1760-04-22, de Étienne François de Choiseul-Stainville, duc de Choiseul à Voltaire [François Marie Arouet].

La lettre que vous me confiez datée de Frieberg du 25 mars, mon cher solitaire, me paraît d'autant plus extraordinaire que j'en ai vu une du même personnage et à peu près du même temps, qui n'avait pas le ton si fier.
Quoi qu'il en soit, je vous prie d'assurer le roi de Prusse que je suis son humble serviteur, que je respecte profondément sa dignité de roi, mais qu'hors la personne de mon maître que j'aime, je ne me soucie pas plus des autres rois de la terre que des chartiers de Touquin, même de ceux de Berlin, s'il en reste dans ce petit et malheureux pays. Vous ajouterez à s. m. p., et je vous demande en grâce, que je lui défie de jouer un tour approuvé des honnêtes gens à un ministre qui quitterait sa place avec le plus grand plaisir du monde, qui croit que la paix est un bien nécessaire et qui voudrait au prix de son sang la procurer; qui sert un maître qui ne veut pas acquérir un pouce de terrain sur le continent, et qui consentira pour la tranquillité de son royaume de payer dans les autres parties du monde parce qu'il a été battu. Vous pouvez ajouter que je jure de bonne foi que je n'ai nulle ambition, mais en revanche j'aime mon plaisir à la folie, je suis riche; j'ai une très belle et très commode maison à Paris; ma femme a beaucoup d'esprit; ce qui est fort extraordinaire, elle ne me fait pas cocu; ma famille et ma société me sont agréables infiniment; j'aime à faire enrager Dargental, à boire et à dire des folies jusqu'à 4 heures du matin avec m. de Richelieu. On a dit que j'avais des maîtresses passables, je les trouve, moi, délicieuses; dites moi, je vous prie, quand les soldats du roi de Prusse auraient douze pieds, ce que leur maître peut faire à tout cela; je ne lui connais que deux tours à me jouer, celui de me faire jeter un sort pour que je sois impuissant (si je m'en doute, j'irai à la messe de paroisse où, au prône, l'on exorcise les maléfices), ou bien me faire ordonner par un article de la paix de lire une deuxième fois les œuvres du philosophe de Sans-Souci, sans goût, sans vers, etc., hors ceux qui sont pillés. Je vous avoue que véritablement ce serait un tour, car je n'ai jamais rien lu de si ennuyeux.

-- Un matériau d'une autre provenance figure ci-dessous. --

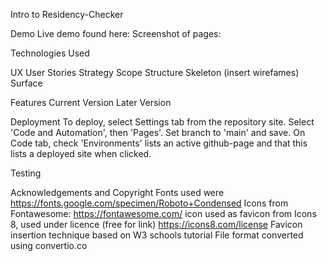 Intro to Residency-Checker

Demo
Live demo found here:
Screenshot of pages:

Technologies Used

UX
User Stories
Strategy
Scope
Structure
Skeleton (insert wirefames)
Surface

Features
Current Version
Later Version

Deployment
To deploy, select Settings tab from the repository site. Select 'Code and Automation', then 'Pages'. Set branch to 'main' and save. On Code tab, check 'Environments' lists an active github-page and that this lists a deployed site when clicked. 

Testing

Acknowledgements and Copyright
Fonts used were https://fonts.google.com/specimen/Roboto+Condensed 
Icons from Fontawesome: https://fontawesome.com/
icon used as favicon from Icons 8, used under licence (free for link) https://icons8.com/license
Favicon insertion technique based on W3 schools tutorial
File format converted using convertio.co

Au reste, votre réponseà la lettre de Luc est charmante, excepté ce que vous dites de moi, qui n'est pas juste et que je ne mérite point. Je crois qu'il n'y a pas de mal que vous continuiez le commerce; nous aurons le plaisir de voir de temps en temps comment un roi chante dans la rue des impertinences quand il a peur; mais prenez garde de ne rien mettre dans vos lettres qui puisse être communiqué; car j'ai des certitudes physiques que cet honnête homme de Luc fait une gazette des confidences les plus intimes qu'il cherche à se procurer. Il faut prendre son parti; nous n'embellirons pas ce naturel pervers; mais, qu'il aboie, morde ou lèche, il faut suivre son système, faire le bien et même le sien dès que l'occasion s'en présentera, sans humeur de notre part, mais avec honneur.

Madame de Pompadour vous aime de tout son cœur, elle le dit sans cesse; je suis cause qu'elle ne vous a pas répondu parce que j'ai oublié de lui rendre la lettre que vous lui avez écrite, à laquelle je m'étais chargé de vous répondre que l'on ne pouvait pas faire ce que vous désiriez pour m. de Langallerie, par cent mille raisons. On n'a pas encore épuisé la classe des fils de blessés à l'Ecole militaire, mm. de Langallerie ne pourront y entrer de vingt ans d'ici; le père et la mère ne peuvent pas être reçus en France comme regnicoles, dont je suis bien fâché. L'on m'a montré une Médine dont je suis enchanté; j'aime mieux cette femme que toutes celles que j'ai aimées; la chère épouse du héros n'est pas mal, mais le mari, dieu me pardonne, il est un peu trop blafard. En tout, les deux premiers actes et le cinquième m'enchantent; les deux autres seront bien au milieu. J'ai vu aussi deux chants de la Pucelle; je les ai trouvés si jolis que je les viens de prêter à ma femme. Allons, je perds mon temps à bavarder avec vous; l'écriture et la mauvaise diction de cette lettre vous mettront à la torture. Mon amitié tendre et véritable pour vous obtiendra mon pardon.